Here’s a weird intersection of fiction and real life. Cisco is announcing today a new cloud service to enable smart cities, just a day before Ubisoft launches its Watch Dogs 2 video game about hacking smart cities.
Cisco, of course, is perfectly serious, as it is launching its pay-as-you-go cloud service to enable cities to take action more effectively with data collected from sensors, cameras, and devices. It unveiled the initiative at the Smart City Expo World Congress 2016.
Cisco will showcase a cloud service that helps city leaders take action with their data in real time. The Cisco Smart+Connected Digital Platform helps cities benefit from the Internet of Things. Through the cloud service, data is securely collected from third-party sensors, street cameras, devices, and other connected systems and objects.
The San Jose, Calif.-based company said insights from collected real-time data help city departments and agencies make decisions to improve operational efficiencies, increase revenue, and reduce costs in areas that include street lighting, parking, traffic flow, environmental sensing, waste management, safety and security, and other city services.
City departments and agencies can benefit from the securely shared data, breaking down government silos, which have previously prevented city leaders from making fully informed decisions. The platform integrates data in a secure manner, so it can be shared, and workers can make decisions faster and more efficiently. For instance, traffic-agency staff can use third-party applications and an open API from the Smart+Connected Digital Platform that provide information to see data collected both in and outside their agency.

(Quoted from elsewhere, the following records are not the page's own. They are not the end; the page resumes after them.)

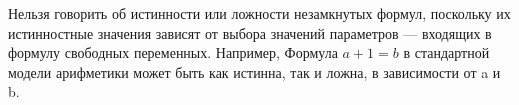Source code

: \begin{remark}
	Нельзя говорить об истинности или ложности незамкнутых формул, поскольку их истинностные значения зависят от выбора
	значений параметров — входящих в формулу свободных переменных. Например, Формула $a+1 = b$  в стандартной
	модели арифметики может быть как истинна, так и ложна, в зависимости от a и b.
\end{remark}

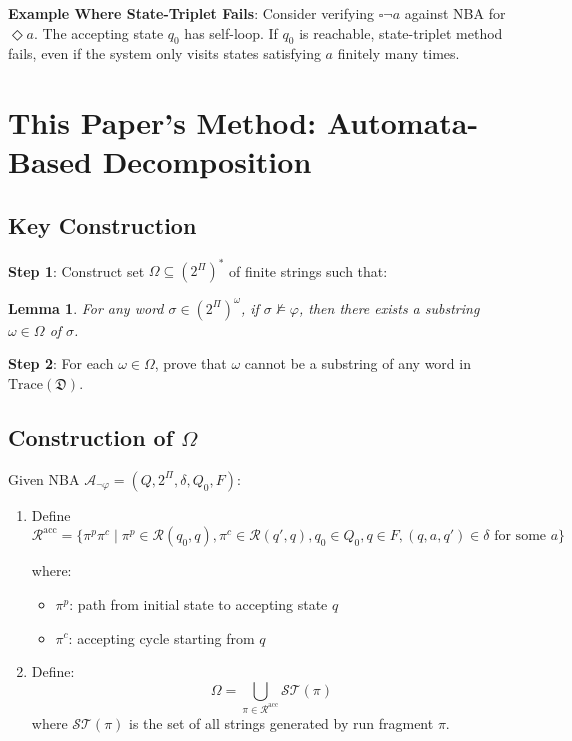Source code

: \documentclass{article}
\newtheorem{lemma}{Lemma}
\begin{document}
\textbf{Example Where State-Triplet Fails}: Consider verifying $\square \neg a$ against NBA for $\Diamond a$. The accepting state $q_0$ has self-loop. If $q_0$ is reachable, state-triplet method fails, even if the system only visits states satisfying $a$ finitely many times.

\section{This Paper's Method: Automata-Based Decomposition}

\subsection{Key Construction}

\textbf{Step 1}: Construct set $\Omega \subseteq (2^\Pi)^*$ of finite strings such that:
\begin{lemma}
For any word $\sigma \in (2^\Pi)^\omega$, if $\sigma \not\models \varphi$, then there exists a substring $\omega \in \Omega$ of $\sigma$.
\end{lemma}

\textbf{Step 2}: For each $\omega \in \Omega$, prove that $\omega$ cannot be a substring of any word in $\text{Trace}(\mathfrak{D})$.

\subsection{Construction of $\Omega$}

Given NBA $\mathcal{A}_{\neg\varphi} = (Q, 2^\Pi, \delta, Q_0, F)$:

\begin{enumerate}
    \item Define $\mathcal{R}^{\text{acc}} = \{\pi^p \pi^c \mid \pi^p \in \mathcal{R}(q_0, q), \pi^c \in \mathcal{R}(q', q), q_0 \in Q_0, q \in F, (q, a, q') \in \delta \text{ for some } a\}$

    where:
    \begin{itemize}
        \item $\pi^p$: path from initial state to accepting state $q$
        \item $\pi^c$: accepting cycle starting from $q$
    \end{itemize}

    \item Define:
    \begin{equation}
    \Omega = \bigcup_{\pi \in \mathcal{R}^{\text{acc}}} \mathcal{ST}(\pi)
    \end{equation}
    where $\mathcal{ST}(\pi)$ is the set of all strings generated by run fragment $\pi$.
\end{enumerate}
\end{document}
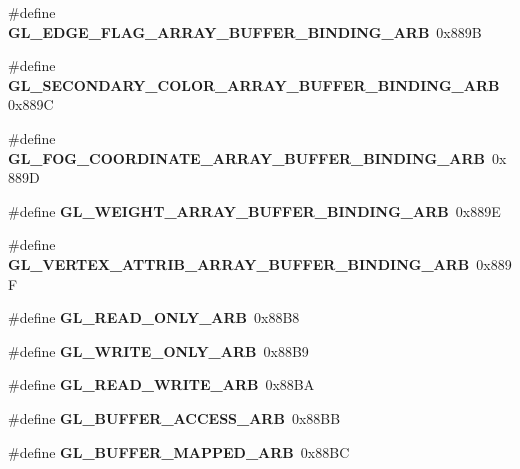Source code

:\begin{DoxyCompactItemize}
\item 
\#define {\bfseries G\+L\+\_\+\+E\+D\+G\+E\+\_\+\+F\+L\+A\+G\+\_\+\+A\+R\+R\+A\+Y\+\_\+\+B\+U\+F\+F\+E\+R\+\_\+\+B\+I\+N\+D\+I\+N\+G\+\_\+\+A\+R\+B}~0x889\+B\label{_s_d_l__opengl_8h_aeb36fa5904fd28bfca696c4305bcbe14}

\item 
\#define {\bfseries G\+L\+\_\+\+S\+E\+C\+O\+N\+D\+A\+R\+Y\+\_\+\+C\+O\+L\+O\+R\+\_\+\+A\+R\+R\+A\+Y\+\_\+\+B\+U\+F\+F\+E\+R\+\_\+\+B\+I\+N\+D\+I\+N\+G\+\_\+\+A\+R\+B}~0x889\+C\label{_s_d_l__opengl_8h_a2a696fc689fa84f48d9ed7cb195695b0}

\item 
\#define {\bfseries G\+L\+\_\+\+F\+O\+G\+\_\+\+C\+O\+O\+R\+D\+I\+N\+A\+T\+E\+\_\+\+A\+R\+R\+A\+Y\+\_\+\+B\+U\+F\+F\+E\+R\+\_\+\+B\+I\+N\+D\+I\+N\+G\+\_\+\+A\+R\+B}~0x889\+D\label{_s_d_l__opengl_8h_a28ebc90da902b2a52b2fbf729eb9aba0}

\item 
\#define {\bfseries G\+L\+\_\+\+W\+E\+I\+G\+H\+T\+\_\+\+A\+R\+R\+A\+Y\+\_\+\+B\+U\+F\+F\+E\+R\+\_\+\+B\+I\+N\+D\+I\+N\+G\+\_\+\+A\+R\+B}~0x889\+E\label{_s_d_l__opengl_8h_a77ad736f6cf5a42926e5b55d2e7482f9}

\item 
\#define {\bfseries G\+L\+\_\+\+V\+E\+R\+T\+E\+X\+\_\+\+A\+T\+T\+R\+I\+B\+\_\+\+A\+R\+R\+A\+Y\+\_\+\+B\+U\+F\+F\+E\+R\+\_\+\+B\+I\+N\+D\+I\+N\+G\+\_\+\+A\+R\+B}~0x889\+F\label{_s_d_l__opengl_8h_a2edd2fc34f4005ad63607fec6c1aba3e}

\item 
\#define {\bfseries G\+L\+\_\+\+R\+E\+A\+D\+\_\+\+O\+N\+L\+Y\+\_\+\+A\+R\+B}~0x88\+B8\label{_s_d_l__opengl_8h_afd2a43c89320f8b77dc60bff0f0ff8ed}

\item 
\#define {\bfseries G\+L\+\_\+\+W\+R\+I\+T\+E\+\_\+\+O\+N\+L\+Y\+\_\+\+A\+R\+B}~0x88\+B9\label{_s_d_l__opengl_8h_a18ea1a5fccedc8a14d87c0849b5f47db}

\item 
\#define {\bfseries G\+L\+\_\+\+R\+E\+A\+D\+\_\+\+W\+R\+I\+T\+E\+\_\+\+A\+R\+B}~0x88\+B\+A\label{_s_d_l__opengl_8h_a6081beecc6dc9b99f3b321e029c4757e}

\item 
\#define {\bfseries G\+L\+\_\+\+B\+U\+F\+F\+E\+R\+\_\+\+A\+C\+C\+E\+S\+S\+\_\+\+A\+R\+B}~0x88\+B\+B\label{_s_d_l__opengl_8h_a853f4c607af437774c13275eb0b3e0fd}

\item 
\#define {\bfseries G\+L\+\_\+\+B\+U\+F\+F\+E\+R\+\_\+\+M\+A\+P\+P\+E\+D\+\_\+\+A\+R\+B}~0x88\+B\+C\label{_s_d_l__opengl_8h_a095119080825a1f803a87031750c7217}


\end{DoxyCompactItemize}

Cities using the platform include Kansas City, Mo.; Jaipur in India; greater Copenhagen in Denmark; and Adelaide, Australia. This will surely generate some laughs at Ubisoft, which has spent a few years developing Watch Dogs 2, debuting on Tuesday on the Xbox One, PC, and PlayStation 4. The game is about hacktivists in San Francisco who run a collective called DedSec, modeled on the real life Anonymous hacktivist group. The hacktivists pull pranks for the “lulz” (laughs). But they find that a nefarious corporation is using the smart city for its own illicit purposes and to invade privacy. The hacktivists fight back to stop the firm, Blume Corp., and heap derision on many companies in the game that resemble Silicon Valley giants.